→ WORK REQUIRED
Repeat the lines of the data exactly, from the first one through the one that contains "Name\ of\ Corresponding\".

→ GIVEN DATA
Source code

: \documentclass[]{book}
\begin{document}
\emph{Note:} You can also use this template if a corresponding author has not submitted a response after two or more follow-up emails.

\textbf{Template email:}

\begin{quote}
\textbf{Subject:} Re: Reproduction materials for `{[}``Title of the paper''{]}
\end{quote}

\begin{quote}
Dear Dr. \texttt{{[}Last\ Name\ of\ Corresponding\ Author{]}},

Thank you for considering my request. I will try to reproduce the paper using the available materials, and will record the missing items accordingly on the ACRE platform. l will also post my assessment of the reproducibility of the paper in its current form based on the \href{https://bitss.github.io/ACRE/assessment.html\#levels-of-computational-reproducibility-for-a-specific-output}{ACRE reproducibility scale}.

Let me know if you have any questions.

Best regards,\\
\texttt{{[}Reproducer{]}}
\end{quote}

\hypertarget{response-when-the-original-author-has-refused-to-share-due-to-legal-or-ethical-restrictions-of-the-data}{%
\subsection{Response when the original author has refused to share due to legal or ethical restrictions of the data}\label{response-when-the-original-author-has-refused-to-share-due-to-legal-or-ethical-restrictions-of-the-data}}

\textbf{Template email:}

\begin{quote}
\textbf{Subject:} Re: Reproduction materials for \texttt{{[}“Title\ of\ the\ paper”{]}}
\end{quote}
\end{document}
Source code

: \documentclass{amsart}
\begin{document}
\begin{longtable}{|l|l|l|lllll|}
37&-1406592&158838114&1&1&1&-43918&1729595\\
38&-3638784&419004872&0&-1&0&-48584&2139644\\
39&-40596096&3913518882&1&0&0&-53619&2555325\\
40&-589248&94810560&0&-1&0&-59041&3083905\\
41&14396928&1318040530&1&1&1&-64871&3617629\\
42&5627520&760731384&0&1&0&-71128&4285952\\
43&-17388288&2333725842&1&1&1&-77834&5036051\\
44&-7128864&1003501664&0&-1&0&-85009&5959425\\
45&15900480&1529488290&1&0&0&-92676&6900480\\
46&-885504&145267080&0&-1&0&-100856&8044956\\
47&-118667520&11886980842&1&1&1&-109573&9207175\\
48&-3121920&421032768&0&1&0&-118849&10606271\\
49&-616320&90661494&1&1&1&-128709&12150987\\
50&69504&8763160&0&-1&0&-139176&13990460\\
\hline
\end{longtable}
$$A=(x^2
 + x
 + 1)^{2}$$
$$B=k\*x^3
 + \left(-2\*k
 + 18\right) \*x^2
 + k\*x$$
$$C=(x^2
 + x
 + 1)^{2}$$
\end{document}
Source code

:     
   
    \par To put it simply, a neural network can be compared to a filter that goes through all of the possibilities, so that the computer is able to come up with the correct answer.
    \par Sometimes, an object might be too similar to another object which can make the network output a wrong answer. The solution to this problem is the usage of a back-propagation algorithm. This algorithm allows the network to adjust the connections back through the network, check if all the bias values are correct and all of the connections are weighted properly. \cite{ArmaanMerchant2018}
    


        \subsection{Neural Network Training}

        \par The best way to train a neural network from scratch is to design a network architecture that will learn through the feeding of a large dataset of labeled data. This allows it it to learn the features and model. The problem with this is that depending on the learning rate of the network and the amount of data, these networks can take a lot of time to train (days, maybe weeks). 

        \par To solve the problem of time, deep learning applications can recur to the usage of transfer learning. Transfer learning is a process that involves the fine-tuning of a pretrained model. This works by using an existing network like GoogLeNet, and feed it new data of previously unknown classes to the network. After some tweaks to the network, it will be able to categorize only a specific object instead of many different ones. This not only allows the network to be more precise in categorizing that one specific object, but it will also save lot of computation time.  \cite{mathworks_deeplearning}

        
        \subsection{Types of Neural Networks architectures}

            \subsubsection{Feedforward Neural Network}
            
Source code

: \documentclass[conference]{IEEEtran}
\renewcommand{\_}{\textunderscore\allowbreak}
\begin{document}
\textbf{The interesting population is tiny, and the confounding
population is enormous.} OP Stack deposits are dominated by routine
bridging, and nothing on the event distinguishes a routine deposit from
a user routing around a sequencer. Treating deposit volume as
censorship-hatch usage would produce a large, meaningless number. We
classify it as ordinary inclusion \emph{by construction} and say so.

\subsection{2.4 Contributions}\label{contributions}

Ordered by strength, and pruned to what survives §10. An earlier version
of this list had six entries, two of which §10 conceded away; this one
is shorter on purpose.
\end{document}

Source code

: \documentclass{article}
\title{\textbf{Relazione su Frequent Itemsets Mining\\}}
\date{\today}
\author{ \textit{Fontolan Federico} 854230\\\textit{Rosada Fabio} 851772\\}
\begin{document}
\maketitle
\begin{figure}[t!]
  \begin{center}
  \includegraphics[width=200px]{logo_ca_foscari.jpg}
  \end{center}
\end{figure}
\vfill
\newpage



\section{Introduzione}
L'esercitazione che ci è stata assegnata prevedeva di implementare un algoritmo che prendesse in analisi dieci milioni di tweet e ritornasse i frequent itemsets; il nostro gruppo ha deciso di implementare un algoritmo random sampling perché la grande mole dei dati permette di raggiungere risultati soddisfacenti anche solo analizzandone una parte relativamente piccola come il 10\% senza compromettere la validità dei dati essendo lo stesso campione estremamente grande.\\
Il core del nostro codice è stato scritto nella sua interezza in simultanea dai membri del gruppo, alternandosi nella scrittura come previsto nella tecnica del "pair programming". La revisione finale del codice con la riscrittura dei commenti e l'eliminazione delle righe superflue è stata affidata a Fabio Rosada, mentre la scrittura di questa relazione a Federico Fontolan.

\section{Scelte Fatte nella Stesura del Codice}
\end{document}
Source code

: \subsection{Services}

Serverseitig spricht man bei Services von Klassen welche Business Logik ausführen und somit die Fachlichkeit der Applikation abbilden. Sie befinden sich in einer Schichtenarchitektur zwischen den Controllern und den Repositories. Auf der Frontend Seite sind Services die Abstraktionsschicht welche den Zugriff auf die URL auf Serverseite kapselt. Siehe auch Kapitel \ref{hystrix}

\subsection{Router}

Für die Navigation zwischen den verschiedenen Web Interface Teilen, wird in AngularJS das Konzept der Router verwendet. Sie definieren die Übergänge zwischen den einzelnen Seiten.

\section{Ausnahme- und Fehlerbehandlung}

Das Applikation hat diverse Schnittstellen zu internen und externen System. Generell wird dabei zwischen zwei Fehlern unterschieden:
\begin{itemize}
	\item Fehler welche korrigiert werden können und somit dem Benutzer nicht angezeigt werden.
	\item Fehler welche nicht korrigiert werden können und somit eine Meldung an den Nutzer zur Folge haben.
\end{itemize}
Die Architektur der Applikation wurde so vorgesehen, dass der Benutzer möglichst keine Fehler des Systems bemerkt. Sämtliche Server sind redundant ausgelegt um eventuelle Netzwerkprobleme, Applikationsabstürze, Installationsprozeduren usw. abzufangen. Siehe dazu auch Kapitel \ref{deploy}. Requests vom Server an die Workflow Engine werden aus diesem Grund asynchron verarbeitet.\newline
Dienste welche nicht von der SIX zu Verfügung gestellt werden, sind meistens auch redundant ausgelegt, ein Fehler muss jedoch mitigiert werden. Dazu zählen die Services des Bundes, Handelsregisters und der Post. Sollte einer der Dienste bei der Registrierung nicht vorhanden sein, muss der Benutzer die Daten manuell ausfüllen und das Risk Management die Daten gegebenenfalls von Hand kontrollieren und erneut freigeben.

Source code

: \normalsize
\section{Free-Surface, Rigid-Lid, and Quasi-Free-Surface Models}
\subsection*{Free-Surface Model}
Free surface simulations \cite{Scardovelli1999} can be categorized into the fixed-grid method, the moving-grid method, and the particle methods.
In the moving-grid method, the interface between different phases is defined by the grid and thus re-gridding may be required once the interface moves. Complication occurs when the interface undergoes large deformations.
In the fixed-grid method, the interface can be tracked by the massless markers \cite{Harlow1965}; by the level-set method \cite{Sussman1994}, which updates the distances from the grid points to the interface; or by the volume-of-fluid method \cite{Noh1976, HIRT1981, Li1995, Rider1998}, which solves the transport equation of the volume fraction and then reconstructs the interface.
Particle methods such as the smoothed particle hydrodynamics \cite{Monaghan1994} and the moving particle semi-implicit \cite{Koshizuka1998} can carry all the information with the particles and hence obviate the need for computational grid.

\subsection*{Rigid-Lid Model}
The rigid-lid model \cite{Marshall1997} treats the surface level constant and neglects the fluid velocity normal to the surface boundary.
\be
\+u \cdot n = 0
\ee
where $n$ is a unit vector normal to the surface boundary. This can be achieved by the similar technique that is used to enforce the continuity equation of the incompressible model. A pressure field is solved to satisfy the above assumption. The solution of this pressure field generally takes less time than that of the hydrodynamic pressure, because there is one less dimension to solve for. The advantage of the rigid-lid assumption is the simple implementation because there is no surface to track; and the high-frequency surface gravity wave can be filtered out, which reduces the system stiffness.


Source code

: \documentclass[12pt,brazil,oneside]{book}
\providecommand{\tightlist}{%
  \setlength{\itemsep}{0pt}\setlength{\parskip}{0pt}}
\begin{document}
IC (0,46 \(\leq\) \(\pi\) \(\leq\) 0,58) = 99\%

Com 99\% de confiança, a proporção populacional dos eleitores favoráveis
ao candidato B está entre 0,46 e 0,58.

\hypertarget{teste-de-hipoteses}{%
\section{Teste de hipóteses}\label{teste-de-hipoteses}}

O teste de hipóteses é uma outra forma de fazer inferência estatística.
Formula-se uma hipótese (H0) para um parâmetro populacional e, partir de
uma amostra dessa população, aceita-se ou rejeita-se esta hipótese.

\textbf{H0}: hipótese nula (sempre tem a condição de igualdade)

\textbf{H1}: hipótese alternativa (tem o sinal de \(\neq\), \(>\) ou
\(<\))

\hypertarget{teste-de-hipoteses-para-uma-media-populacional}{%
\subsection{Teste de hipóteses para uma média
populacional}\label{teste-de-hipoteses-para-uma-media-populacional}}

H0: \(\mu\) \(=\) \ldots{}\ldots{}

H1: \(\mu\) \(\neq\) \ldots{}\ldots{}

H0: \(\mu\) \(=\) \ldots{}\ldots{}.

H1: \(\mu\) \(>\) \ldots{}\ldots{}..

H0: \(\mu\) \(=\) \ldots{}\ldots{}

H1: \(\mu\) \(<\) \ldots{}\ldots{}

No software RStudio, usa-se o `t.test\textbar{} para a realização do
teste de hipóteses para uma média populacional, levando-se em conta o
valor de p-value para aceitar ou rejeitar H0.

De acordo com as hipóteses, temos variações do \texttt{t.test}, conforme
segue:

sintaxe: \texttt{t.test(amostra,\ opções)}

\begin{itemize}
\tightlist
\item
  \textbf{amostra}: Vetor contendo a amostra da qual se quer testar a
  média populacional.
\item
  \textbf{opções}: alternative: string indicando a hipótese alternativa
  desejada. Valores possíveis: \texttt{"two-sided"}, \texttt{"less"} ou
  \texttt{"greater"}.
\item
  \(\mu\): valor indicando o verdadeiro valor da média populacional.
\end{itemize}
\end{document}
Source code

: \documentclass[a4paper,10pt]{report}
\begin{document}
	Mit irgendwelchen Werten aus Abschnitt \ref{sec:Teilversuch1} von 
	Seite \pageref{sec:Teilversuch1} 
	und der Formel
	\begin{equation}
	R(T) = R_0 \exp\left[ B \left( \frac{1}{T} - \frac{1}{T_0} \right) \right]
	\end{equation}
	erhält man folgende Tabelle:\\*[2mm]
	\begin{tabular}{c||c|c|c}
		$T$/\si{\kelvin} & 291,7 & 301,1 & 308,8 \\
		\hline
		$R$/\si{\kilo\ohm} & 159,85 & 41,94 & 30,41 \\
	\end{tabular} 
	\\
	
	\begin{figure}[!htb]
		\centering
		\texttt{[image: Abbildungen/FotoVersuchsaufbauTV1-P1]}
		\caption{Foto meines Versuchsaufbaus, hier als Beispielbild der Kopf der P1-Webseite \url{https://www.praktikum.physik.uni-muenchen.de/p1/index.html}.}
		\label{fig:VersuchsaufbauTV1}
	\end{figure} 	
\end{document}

→ TASK RESULT
Source code

: \documentclass[]{book}
\begin{document}
\emph{Note:} You can also use this template if a corresponding author has not submitted a response after two or more follow-up emails.

\textbf{Template email:}

\begin{quote}
\textbf{Subject:} Re: Reproduction materials for `{[}``Title of the paper''{]}
\end{quote}

\begin{quote}
Dear Dr. \texttt{{[}Last\ Name\ of\ Corresponding\ Author{]}},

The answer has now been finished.